Le père Ubu assassine le roi Venceslas de Pologne, et il prend le pouvoir ; il fait tuer les nobles « J'ai l'honneur de vous annoncer que pour enrichir le royaume je vais faire périr tous les Nobles et prendre leurs biens », puis ceux qui l’ont aidé à faire son coup d’État. Cependant, Ubu, Roi, doit faire attention au fils du roi déchu Venceslas, le prince Bougrelas. Père Ubu est tout au long de l’œuvre mené en bateau par sa femme, qui va lui voler son argent, l’obligeant à la fin de la pièce à fuir le pays avec ses généraux.
Acte 1
Bien que le Père Ubu soit content de ses titres, « capitaine de dragon, officier de confiance du roi Venceslas, décoré de l'ordre de l'Aigle rouge de Pologne, et ancien roi d'Aragon », la Mère Ubu essaye de le convaincre de conspirer pour renverser le roi Venceslas, ce qui lui permettrait, entre autres avantages, de « manger fort souvent de l'andouille » et de se « procurer un parapluie ». Invitant à sa table le capitaine Bordure (« Eh bien, capitaine, avez-vous bien dîné ? — Fort bien, monsieur, sauf la merdre. — Eh ! La merdre n'était pas mauvaise. »), il le rallie à sa cause en lui promettant de le faire duc de Lituanie. Appelé par le roi, il croit être découvert (« Oh ! J'ai une idée : je dirai que c'est la Mère Ubu et Bordure... »), mais en fait Venceslas le nomme comte de Sandomir (Sandomierz) en récompense de ses nombreux services, ce qui d'ailleurs ne change rien à ses projets. Le plan d'action est arrêté et chacun jure « de bien tuer le roi ».
Acte 2
Venceslas fait fi des avertissements de sa famille et accompagne le Père Ubu à une revue où Bordure et ses partisans l'assassinent. Si deux fils du roi, Boleslas et Ladislas, sont tués par les putschistes, le dernier, Bougrelas, s'enfuit avec la reine qui meurt peu après dans les montagnes. Encouragé par le spectre de ses ancêtres (allusion à Hamlet), Bougrelas jure de se venger.

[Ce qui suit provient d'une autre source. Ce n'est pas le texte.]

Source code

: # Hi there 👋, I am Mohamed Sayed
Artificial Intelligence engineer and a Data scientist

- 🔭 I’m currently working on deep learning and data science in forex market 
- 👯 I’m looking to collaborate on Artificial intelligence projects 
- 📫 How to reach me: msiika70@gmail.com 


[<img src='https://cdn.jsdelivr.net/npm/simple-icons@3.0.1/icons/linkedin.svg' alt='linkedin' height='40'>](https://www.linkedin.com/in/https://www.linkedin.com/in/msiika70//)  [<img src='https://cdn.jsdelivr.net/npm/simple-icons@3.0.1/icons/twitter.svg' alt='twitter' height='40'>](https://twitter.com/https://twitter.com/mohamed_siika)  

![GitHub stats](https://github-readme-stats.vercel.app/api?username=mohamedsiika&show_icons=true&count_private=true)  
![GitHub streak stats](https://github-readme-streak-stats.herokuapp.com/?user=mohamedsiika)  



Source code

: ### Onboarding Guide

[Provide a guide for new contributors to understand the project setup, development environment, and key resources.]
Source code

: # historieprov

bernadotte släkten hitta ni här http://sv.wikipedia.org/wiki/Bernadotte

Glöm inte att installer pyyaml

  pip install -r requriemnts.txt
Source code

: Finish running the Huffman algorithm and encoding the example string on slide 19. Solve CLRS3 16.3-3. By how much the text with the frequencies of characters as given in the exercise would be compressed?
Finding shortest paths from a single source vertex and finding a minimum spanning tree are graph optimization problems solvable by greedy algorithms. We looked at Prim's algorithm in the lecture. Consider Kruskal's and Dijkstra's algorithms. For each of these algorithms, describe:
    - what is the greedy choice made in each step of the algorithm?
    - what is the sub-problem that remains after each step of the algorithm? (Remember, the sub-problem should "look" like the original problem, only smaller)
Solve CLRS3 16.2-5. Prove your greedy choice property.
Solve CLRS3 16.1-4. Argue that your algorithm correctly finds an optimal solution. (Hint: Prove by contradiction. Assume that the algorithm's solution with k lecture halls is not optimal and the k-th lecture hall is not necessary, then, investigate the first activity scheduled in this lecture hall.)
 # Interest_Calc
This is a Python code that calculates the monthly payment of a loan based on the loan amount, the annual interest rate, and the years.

De son côté, le Père Ubu, après s'être fait prier, accorde ses largesses au peuple à contre-cœur (« Ça ne m'amusait guère de vous donner de l'argent, mais vous savez, c'est la Mère Ubu qui a voulu. Au moins, promettez-moi de bien payer les impôts. ») et s'en fait acclamer.
Acte 3
Négligeant les conseils de prudence de la Mère Ubu, le Père Ubu décide de ne pas nommer le capitaine Bordure duc de Lituanie. Après quoi, il se lance dans une vaste politique de réformes qui consiste à massacrer (« Ceux qui seront condamnés à mort, je les passerai dans la trappe, ils tomberont dans les sous-sols du Pince-Porc et de la Chambre-à-Sous, où on les décervèlera ») tous les nobles (dont les biens sont confisqués), tous les magistrats (qui ne seront plus payés mais vivront des amendes et des biens des condamnés à mort) puis tous les financiers qui refusent la fiscalité nouvelle (« D'abord je veux garder pour moi la moitié des impôts », lesquels sont bouleversés : « Messieurs, nous établirons un impôt de 10 % sur la propriété, un autre sur le commerce et l'industrie et un troisième sur les mariages et un quatrième sur les décès, de 15 francs chacun »). Le Père Ubu rassure la Mère Ubu effrayée par cette hécatombe qui désorganise l'État : « Ne crains rien, ma douce enfant, j'irai moi-même de village en village recueillir les impôts. » Il a d'ailleurs un programme politique très précis : « Avec ce système, j'aurai vite fait fortune, alors je tuerai tout le monde et je m'en irai. »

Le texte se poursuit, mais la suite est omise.